Swami Silver was pioneered and popularized by an English company, P Orr and Sons. The Orr brothers, Peter and Alexander arrived in Madras from Scotland in 1843. They made their initial fortune by selling ice, before joining the watchmaker George Gordon & Co. When Gordon retired in 1849, they took over the business and soon diversified into gold, diamonds and silverware. The jewelry business was suspended in 1944 at the height of World War –II and never recovered. The company went back to its original watch business and is currently under a new management.

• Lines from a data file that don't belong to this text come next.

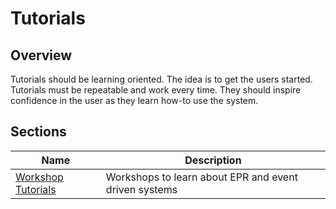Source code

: # Tutorials

## Overview

Tutorials should be learning oriented. The idea is to get the users started.
Tutorials must be repeatable and work every time. They should inspire confidence
in the user as they learn how-to use the system.

## Sections

| Name                                        | Description                                           |
| ------------------------------------------- | ----------------------------------------------------- |
| [Workshop Tutorials](./workshops/README.md) | Workshops to learn about EPR and event driven systems |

The high quality workmanship of P Orr and Sons reached the zenith of its fame and reputation in 1875 and when the Prince of Wales visited India in 1876, they were commissioned to make special ceremonial gifts by various Maharajas. Maharajas of Indore and Baroda got Swami tea services made, while Maharaja of Cochin commissioned a complete ensemble of Swami dessert service. In 1876, P Orr and Sons was designated as “Manufacturing Jewellers, Gold and Silversmiths to His Royal Highness the Prince of Wales, By Special Appointment”.
The silversmiths who worked in the atelier of P Orr and Sons were initially British, but soon Indian craftsmen were working side by side with them. Swami silver combined English form with Hindu motifs and is characterized by extraordinary attention to detail. The deities are depicted in exceptionally crisp high relief achieved by some brilliant repoussé. The deities displayed include Rama, Krishna, Shiva, Ganesha, Hanuman, Lakshmi etc. Many of the Swami Silver pieces were monogrammed “ORR & Sons, Madras.”, “P. Orr & Sons of Madras,” or just “ORR”.

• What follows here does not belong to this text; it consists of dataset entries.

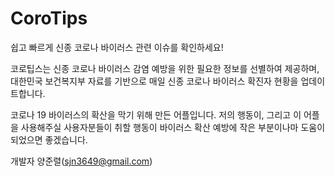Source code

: # CoroTips
쉽고 빠르게 신종 코로나 바이러스 관련 이슈를 확인하세요!

코로팁스는 신종 코로나 바이러스 감염 예방을 위한 필요한 정보를 선별하여 제공하며, 대한민국 보건복지부 자료를 기반으로 매일 신종 코로나 바이러스 확진자 현황을 업데이트합니다. 

코로나 19 바이러스의 확산을 막기 위해 만든 어플입니다. 저의 행동이, 그리고 이 어플을 사용해주실 사용자분들이 취할 행동이 바이러스 확산 예방에 작은 부분이나마 도움이 되었으면 좋겠습니다. 

개발자 양준렬(sjn3649@gmail.com)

Competition began emerging for P Orr and Sons, mainly in Bangalore and Tiruchirapalli. The first was Krishnaiah Chetty & Sons in Bangalore. Though highly prized for its ornate design, Swami Silver had its share of critics in England for the excessive use of Hindu motifs. Omarsi Maoji of Kutch cashed in on this need for secular designs and their Swami Silver featured more of animals and birds and less of Gods.